### Material provided
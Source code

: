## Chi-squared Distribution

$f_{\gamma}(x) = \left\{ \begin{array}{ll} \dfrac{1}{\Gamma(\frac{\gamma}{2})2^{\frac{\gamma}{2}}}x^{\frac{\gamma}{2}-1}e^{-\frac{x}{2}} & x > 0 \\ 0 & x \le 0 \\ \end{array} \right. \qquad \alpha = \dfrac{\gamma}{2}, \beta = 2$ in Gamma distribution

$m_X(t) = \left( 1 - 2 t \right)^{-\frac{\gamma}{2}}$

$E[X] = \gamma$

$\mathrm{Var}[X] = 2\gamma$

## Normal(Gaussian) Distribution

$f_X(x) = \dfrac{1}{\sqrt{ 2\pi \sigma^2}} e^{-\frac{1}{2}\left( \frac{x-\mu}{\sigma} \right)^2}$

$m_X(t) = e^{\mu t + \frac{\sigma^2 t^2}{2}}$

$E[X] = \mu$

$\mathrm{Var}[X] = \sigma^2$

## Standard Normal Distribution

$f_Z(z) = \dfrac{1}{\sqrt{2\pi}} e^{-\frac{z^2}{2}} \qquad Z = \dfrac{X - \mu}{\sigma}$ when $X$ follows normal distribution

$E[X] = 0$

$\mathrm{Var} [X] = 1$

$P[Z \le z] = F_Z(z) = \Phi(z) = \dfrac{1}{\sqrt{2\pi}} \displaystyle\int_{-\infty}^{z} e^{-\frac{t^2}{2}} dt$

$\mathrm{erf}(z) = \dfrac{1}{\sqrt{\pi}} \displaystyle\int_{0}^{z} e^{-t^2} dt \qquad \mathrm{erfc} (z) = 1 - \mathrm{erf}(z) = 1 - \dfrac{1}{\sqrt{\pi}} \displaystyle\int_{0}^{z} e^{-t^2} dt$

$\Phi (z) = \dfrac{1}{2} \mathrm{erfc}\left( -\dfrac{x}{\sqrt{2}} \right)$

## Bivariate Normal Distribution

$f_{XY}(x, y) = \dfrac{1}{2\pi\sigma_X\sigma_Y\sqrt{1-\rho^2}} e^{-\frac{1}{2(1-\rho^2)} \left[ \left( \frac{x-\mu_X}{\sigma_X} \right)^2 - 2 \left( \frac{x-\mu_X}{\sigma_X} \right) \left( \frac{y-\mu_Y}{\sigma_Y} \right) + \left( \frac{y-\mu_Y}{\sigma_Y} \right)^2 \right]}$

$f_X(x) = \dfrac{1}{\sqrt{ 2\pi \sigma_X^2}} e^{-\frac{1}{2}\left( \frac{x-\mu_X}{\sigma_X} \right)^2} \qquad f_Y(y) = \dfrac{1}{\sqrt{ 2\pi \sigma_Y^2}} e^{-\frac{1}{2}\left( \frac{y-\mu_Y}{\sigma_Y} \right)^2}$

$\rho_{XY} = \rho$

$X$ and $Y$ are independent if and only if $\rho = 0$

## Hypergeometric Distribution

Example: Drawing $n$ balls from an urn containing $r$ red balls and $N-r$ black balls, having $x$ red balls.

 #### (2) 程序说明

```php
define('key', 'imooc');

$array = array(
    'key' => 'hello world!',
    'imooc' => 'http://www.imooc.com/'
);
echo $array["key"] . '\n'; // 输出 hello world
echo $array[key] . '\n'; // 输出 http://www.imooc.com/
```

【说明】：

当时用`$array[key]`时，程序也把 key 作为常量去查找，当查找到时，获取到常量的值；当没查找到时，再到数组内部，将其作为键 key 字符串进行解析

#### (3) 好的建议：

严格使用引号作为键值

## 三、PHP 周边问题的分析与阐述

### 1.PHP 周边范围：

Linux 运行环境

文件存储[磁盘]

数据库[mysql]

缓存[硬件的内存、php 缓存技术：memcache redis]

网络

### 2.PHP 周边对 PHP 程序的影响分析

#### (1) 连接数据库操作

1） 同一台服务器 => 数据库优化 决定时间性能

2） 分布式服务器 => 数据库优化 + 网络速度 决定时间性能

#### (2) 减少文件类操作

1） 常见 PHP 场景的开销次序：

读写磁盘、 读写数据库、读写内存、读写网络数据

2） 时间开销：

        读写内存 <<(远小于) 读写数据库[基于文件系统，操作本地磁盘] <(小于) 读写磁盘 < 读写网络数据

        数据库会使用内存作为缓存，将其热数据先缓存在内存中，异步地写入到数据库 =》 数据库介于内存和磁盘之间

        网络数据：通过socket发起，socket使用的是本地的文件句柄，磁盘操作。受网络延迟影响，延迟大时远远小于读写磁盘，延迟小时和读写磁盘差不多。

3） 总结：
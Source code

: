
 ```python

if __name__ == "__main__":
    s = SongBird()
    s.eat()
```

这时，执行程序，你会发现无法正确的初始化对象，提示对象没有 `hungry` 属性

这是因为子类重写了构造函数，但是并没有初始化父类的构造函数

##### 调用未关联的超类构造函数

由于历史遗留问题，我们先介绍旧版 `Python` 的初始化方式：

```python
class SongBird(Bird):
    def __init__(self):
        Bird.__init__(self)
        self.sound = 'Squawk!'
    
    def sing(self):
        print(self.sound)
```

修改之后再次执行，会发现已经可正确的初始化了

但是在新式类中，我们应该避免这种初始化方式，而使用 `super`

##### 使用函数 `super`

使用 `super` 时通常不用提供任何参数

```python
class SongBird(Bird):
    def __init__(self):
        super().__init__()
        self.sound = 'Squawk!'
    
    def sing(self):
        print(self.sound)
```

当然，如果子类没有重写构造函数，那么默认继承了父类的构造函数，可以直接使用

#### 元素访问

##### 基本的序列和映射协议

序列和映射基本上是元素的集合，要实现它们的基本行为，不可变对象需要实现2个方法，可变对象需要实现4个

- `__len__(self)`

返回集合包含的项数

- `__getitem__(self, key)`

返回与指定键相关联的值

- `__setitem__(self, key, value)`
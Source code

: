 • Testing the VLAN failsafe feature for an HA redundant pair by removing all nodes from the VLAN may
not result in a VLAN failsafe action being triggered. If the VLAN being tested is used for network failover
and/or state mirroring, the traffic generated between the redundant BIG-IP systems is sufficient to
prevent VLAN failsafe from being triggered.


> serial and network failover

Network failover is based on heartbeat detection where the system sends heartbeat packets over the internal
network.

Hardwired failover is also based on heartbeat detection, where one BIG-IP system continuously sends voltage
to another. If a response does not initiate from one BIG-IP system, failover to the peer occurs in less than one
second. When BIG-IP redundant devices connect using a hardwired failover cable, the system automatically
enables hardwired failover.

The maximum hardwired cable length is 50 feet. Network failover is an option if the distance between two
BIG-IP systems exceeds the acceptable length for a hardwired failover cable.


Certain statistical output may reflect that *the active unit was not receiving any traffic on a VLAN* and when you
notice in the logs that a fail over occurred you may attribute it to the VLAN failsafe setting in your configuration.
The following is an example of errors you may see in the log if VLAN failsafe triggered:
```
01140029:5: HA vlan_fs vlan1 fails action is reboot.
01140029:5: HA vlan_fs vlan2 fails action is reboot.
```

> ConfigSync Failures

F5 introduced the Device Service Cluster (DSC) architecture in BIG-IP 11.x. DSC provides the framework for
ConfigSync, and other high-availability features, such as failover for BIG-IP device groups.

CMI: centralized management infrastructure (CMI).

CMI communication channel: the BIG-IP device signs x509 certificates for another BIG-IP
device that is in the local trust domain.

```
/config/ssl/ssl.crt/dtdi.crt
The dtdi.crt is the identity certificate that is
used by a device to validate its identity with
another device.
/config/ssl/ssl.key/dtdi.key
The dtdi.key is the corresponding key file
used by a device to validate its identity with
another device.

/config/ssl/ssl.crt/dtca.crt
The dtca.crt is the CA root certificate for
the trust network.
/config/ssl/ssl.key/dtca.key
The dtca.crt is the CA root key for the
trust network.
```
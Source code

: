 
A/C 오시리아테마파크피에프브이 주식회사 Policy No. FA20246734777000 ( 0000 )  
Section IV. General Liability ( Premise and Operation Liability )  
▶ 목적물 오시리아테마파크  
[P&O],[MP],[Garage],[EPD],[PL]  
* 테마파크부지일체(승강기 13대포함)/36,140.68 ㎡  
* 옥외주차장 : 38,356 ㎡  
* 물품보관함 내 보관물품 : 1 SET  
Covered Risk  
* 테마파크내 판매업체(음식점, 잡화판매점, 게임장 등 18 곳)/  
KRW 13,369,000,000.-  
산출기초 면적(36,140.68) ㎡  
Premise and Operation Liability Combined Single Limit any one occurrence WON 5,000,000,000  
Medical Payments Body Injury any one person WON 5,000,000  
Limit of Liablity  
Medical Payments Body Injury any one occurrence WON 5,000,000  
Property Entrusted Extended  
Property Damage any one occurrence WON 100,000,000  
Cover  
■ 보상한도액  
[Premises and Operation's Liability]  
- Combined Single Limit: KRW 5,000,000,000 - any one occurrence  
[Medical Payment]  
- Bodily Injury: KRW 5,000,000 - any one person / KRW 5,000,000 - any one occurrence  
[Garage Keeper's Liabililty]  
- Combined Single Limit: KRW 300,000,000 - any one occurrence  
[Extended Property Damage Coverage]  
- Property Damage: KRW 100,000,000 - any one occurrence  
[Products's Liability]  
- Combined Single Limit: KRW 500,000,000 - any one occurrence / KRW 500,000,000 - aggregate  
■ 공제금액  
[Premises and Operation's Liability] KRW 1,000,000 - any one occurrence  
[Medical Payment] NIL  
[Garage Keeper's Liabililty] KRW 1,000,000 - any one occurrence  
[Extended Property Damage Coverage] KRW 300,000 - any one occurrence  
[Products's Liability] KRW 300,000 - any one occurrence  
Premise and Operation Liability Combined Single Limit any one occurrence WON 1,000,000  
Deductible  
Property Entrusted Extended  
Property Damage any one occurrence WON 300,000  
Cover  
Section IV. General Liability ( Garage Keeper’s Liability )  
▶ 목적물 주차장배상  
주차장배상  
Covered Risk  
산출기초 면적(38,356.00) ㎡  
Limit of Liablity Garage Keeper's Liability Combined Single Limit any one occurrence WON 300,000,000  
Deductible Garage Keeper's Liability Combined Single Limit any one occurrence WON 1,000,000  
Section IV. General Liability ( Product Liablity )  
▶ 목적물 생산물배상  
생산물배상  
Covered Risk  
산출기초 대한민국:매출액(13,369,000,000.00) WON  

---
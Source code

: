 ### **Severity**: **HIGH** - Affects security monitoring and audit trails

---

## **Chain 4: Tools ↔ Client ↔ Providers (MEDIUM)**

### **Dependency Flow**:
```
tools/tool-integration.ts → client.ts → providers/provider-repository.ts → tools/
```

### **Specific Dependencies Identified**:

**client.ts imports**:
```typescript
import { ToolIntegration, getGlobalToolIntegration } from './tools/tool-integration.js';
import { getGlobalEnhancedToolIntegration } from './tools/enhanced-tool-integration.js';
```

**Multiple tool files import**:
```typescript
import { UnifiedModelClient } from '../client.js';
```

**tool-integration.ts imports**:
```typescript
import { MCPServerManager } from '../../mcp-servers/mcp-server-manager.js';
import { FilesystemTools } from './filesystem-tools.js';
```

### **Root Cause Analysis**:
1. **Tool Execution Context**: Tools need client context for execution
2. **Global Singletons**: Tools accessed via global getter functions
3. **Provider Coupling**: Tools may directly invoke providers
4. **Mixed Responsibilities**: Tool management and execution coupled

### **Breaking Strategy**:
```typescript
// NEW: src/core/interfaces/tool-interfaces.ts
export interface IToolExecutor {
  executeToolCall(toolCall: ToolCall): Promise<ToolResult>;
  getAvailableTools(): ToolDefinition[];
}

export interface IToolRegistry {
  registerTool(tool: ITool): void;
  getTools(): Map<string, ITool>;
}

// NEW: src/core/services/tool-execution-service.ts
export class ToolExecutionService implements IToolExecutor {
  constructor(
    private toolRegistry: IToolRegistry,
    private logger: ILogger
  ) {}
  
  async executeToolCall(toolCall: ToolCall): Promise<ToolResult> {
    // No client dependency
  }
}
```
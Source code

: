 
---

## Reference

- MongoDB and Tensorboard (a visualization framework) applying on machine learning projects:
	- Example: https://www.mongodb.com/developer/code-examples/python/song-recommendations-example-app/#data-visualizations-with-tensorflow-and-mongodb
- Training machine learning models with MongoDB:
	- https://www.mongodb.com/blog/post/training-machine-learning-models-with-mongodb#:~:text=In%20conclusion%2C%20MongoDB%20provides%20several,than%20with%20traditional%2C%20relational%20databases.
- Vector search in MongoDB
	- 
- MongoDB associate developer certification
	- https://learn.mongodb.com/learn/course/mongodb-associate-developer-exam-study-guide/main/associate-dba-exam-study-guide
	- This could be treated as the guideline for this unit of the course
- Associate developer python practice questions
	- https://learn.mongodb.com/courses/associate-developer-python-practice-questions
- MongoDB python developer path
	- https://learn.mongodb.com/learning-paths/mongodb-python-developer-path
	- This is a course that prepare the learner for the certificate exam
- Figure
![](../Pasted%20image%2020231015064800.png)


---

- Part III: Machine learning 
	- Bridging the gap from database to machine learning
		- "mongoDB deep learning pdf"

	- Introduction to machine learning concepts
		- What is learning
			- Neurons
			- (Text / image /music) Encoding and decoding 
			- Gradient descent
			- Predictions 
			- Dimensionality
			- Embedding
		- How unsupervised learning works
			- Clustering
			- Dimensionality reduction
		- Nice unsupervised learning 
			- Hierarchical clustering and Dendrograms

### Exercise directions
Set down, word for word, only the lines running from the line with "- (Text / image" to the last line of the listing above. Both of those lines belong in your answer.

### Output for this task
			- (Text / image /music) Encoding and decoding 
			- Gradient descent
			- Predictions 
			- Dimensionality
			- Embedding
		- How unsupervised learning works
			- Clustering
			- Dimensionality reduction
		- Nice unsupervised learning 
			- Hierarchical clustering and Dendrograms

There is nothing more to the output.